#### Assignment
All entries below are to be written out again exactly, but no picture is to be copied.
**** The data ****
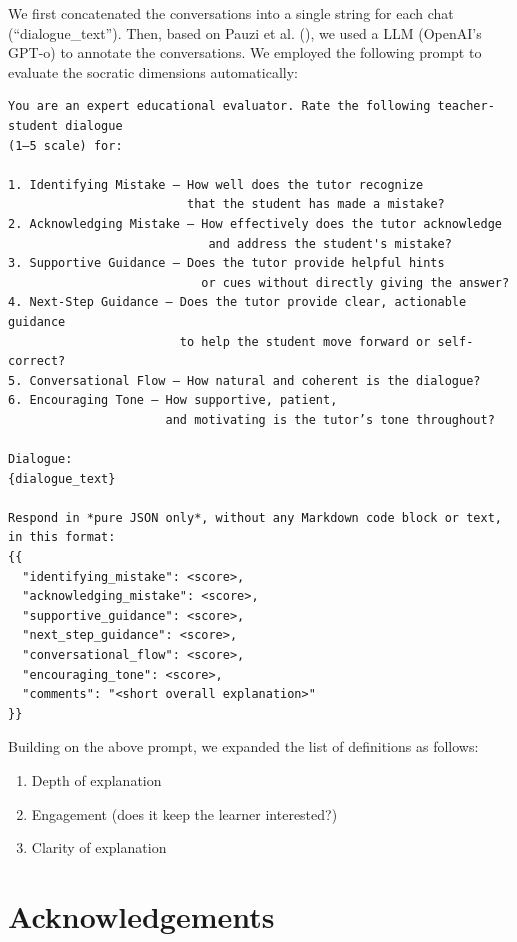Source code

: \documentclass[
  11pt,
]{article}
\providecommand{\tightlist}{%
  \setlength{\itemsep}{0pt}\setlength{\parskip}{0pt}}
\begin{document}
We first concatenated the conversations into a single string for each chat (``dialogue\_text''). Then, based on Pauzi et al. (), we used a LLM (OpenAI's GPT-o) to annotate the conversations. We employed the following prompt to evaluate the socratic dimensions automatically:

\begin{verbatim}
You are an expert educational evaluator. Rate the following teacher-student dialogue 
(1–5 scale) for:

1. Identifying Mistake — How well does the tutor recognize 
                         that the student has made a mistake?
2. Acknowledging Mistake — How effectively does the tutor acknowledge 
                            and address the student's mistake?
3. Supportive Guidance — Does the tutor provide helpful hints
                           or cues without directly giving the answer?
4. Next-Step Guidance — Does the tutor provide clear, actionable guidance 
                        to help the student move forward or self-correct?
5. Conversational Flow — How natural and coherent is the dialogue?
6. Encouraging Tone — How supportive, patient, 
                      and motivating is the tutor’s tone throughout?

Dialogue:
{dialogue_text}

Respond in *pure JSON only*, without any Markdown code block or text, in this format:
{{
  "identifying_mistake": <score>,
  "acknowledging_mistake": <score>,
  "supportive_guidance": <score>,
  "next_step_guidance": <score>,
  "conversational_flow": <score>,
  "encouraging_tone": <score>,
  "comments": "<short overall explanation>"
}}
\end{verbatim}

Building on the above prompt, we expanded the list of definitions as follows:

\begin{enumerate}
\def\labelenumi{\arabic{enumi}.}
\tightlist
\item
  Depth of explanation
\item
  Engagement (does it keep the learner interested?)
\item
  Clarity of explanation
\end{enumerate}

\section{Acknowledgements}\label{acknowledgements}
\end{document}

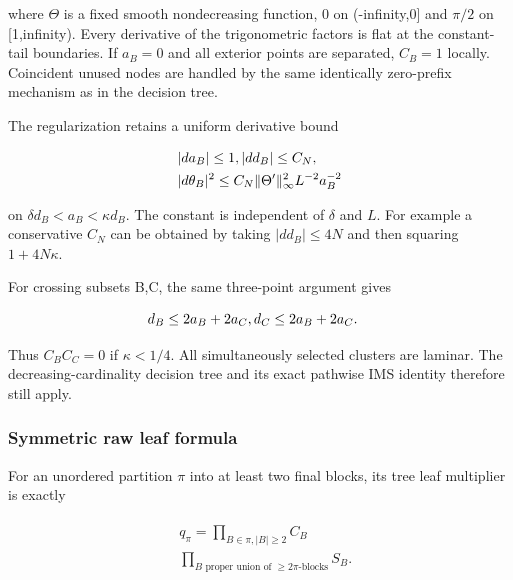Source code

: where \(\Theta\) is a fixed smooth nondecreasing function, \(0\) on
(-infinity,0{]} and \(\pi /2\) on {[}1,infinity). Every derivative of
the trigonometric factors is flat at the constant-tail boundaries. If
\(a_{B}=0\) and all exterior points are separated, \(C_{B}=1\) locally.
Coincident unused nodes are handled by the same identically zero-prefix
mechanism as in the decision tree.

The regularization retains a uniform derivative bound

\begin{gather*}
\begin{aligned}
& \vert d a_{B}\vert \le 1, \vert d d_{B}\vert \le C_{N}, \\
& \vert d \theta _{B}\vert ^{2} \le  C_{N} \Vert \Theta '\Vert _{\infty}^{2} L^{-2} a_{B}^{-2}
\end{aligned}\notag
\end{gather*}

on \(\delta  d_{B}<a_{B}<\kappa  d_{B}\). The constant is independent of
\(\delta\) and \(L\). For example a conservative \(C_{N}\) can be
obtained by taking \(\vert d d_{B}\vert \le 4N\) and then squaring
\(1+4N \kappa\).

For crossing subsets B,C, the same three-point argument gives

\begin{gather*}
\begin{aligned}
& d_{B} \le  2a_{B}+2a_{C}, d_{C} \le  2a_{B}+2a_{C}.
\end{aligned}\notag
\end{gather*}

Thus \(C_{B} C_{C}=0\) if \(\kappa <1/4\). All simultaneously selected
clusters are laminar. The decreasing-cardinality decision tree and its
exact pathwise IMS identity therefore still apply.

\subsubsection{Symmetric raw leaf
formula}\label{j-symmetric-raw-leaf-formula}

For an unordered partition \(\pi\) into at least two final blocks, its
tree leaf multiplier is exactly

\begin{gather*}
\begin{aligned}
& q_{\pi} = \prod _{B \in  \pi , \vert B\vert \ge 2} C_{B} \\
& \prod _{B \text{ proper union of } \ge 2 \pi\text{-blocks}} S_{B}.
\end{aligned}\tag{1}
\end{gather*}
****
#### Written solution
Source code

: \documentclass[
  11pt,
]{article}
\providecommand{\tightlist}{%
  \setlength{\itemsep}{0pt}\setlength{\parskip}{0pt}}
\begin{document}
We first concatenated the conversations into a single string for each chat (``dialogue\_text''). Then, based on Pauzi et al. (), we used a LLM (OpenAI's GPT-o) to annotate the conversations. We employed the following prompt to evaluate the socratic dimensions automatically:

\begin{verbatim}
You are an expert educational evaluator. Rate the following teacher-student dialogue 
(1–5 scale) for:

1. Identifying Mistake — How well does the tutor recognize 
                         that the student has made a mistake?
2. Acknowledging Mistake — How effectively does the tutor acknowledge 
                            and address the student's mistake?
3. Supportive Guidance — Does the tutor provide helpful hints
                           or cues without directly giving the answer?
4. Next-Step Guidance — Does the tutor provide clear, actionable guidance 
                        to help the student move forward or self-correct?
5. Conversational Flow — How natural and coherent is the dialogue?
6. Encouraging Tone — How supportive, patient, 
                      and motivating is the tutor’s tone throughout?

Dialogue:
{dialogue_text}

Respond in *pure JSON only*, without any Markdown code block or text, in this format:
{{
  "identifying_mistake": <score>,
  "acknowledging_mistake": <score>,
  "supportive_guidance": <score>,
  "next_step_guidance": <score>,
  "conversational_flow": <score>,
  "encouraging_tone": <score>,
  "comments": "<short overall explanation>"
}}
\end{verbatim}

Building on the above prompt, we expanded the list of definitions as follows:

\begin{enumerate}
\def\labelenumi{\arabic{enumi}.}
\tightlist
\item
  Depth of explanation
\item
  Engagement (does it keep the learner interested?)
\item
  Clarity of explanation
\end{enumerate}

\section{Acknowledgements}\label{acknowledgements}
\end{document}

Source code

: where \(\Theta\) is a fixed smooth nondecreasing function, \(0\) on
(-infinity,0{]} and \(\pi /2\) on {[}1,infinity). Every derivative of
the trigonometric factors is flat at the constant-tail boundaries. If
\(a_{B}=0\) and all exterior points are separated, \(C_{B}=1\) locally.
Coincident unused nodes are handled by the same identically zero-prefix
mechanism as in the decision tree.

The regularization retains a uniform derivative bound

\begin{gather*}
\begin{aligned}
& \vert d a_{B}\vert \le 1, \vert d d_{B}\vert \le C_{N}, \\
& \vert d \theta _{B}\vert ^{2} \le  C_{N} \Vert \Theta '\Vert _{\infty}^{2} L^{-2} a_{B}^{-2}
\end{aligned}\notag
\end{gather*}

on \(\delta  d_{B}<a_{B}<\kappa  d_{B}\). The constant is independent of
\(\delta\) and \(L\). For example a conservative \(C_{N}\) can be
obtained by taking \(\vert d d_{B}\vert \le 4N\) and then squaring
\(1+4N \kappa\).

For crossing subsets B,C, the same three-point argument gives

\begin{gather*}
\begin{aligned}
& d_{B} \le  2a_{B}+2a_{C}, d_{C} \le  2a_{B}+2a_{C}.
\end{aligned}\notag
\end{gather*}

Thus \(C_{B} C_{C}=0\) if \(\kappa <1/4\). All simultaneously selected
clusters are laminar. The decreasing-cardinality decision tree and its
exact pathwise IMS identity therefore still apply.

\subsubsection{Symmetric raw leaf
formula}\label{j-symmetric-raw-leaf-formula}

For an unordered partition \(\pi\) into at least two final blocks, its
tree leaf multiplier is exactly

\begin{gather*}
\begin{aligned}
& q_{\pi} = \prod _{B \in  \pi , \vert B\vert \ge 2} C_{B} \\
& \prod _{B \text{ proper union of } \ge 2 \pi\text{-blocks}} S_{B}.
\end{aligned}\tag{1}
\end{gather*}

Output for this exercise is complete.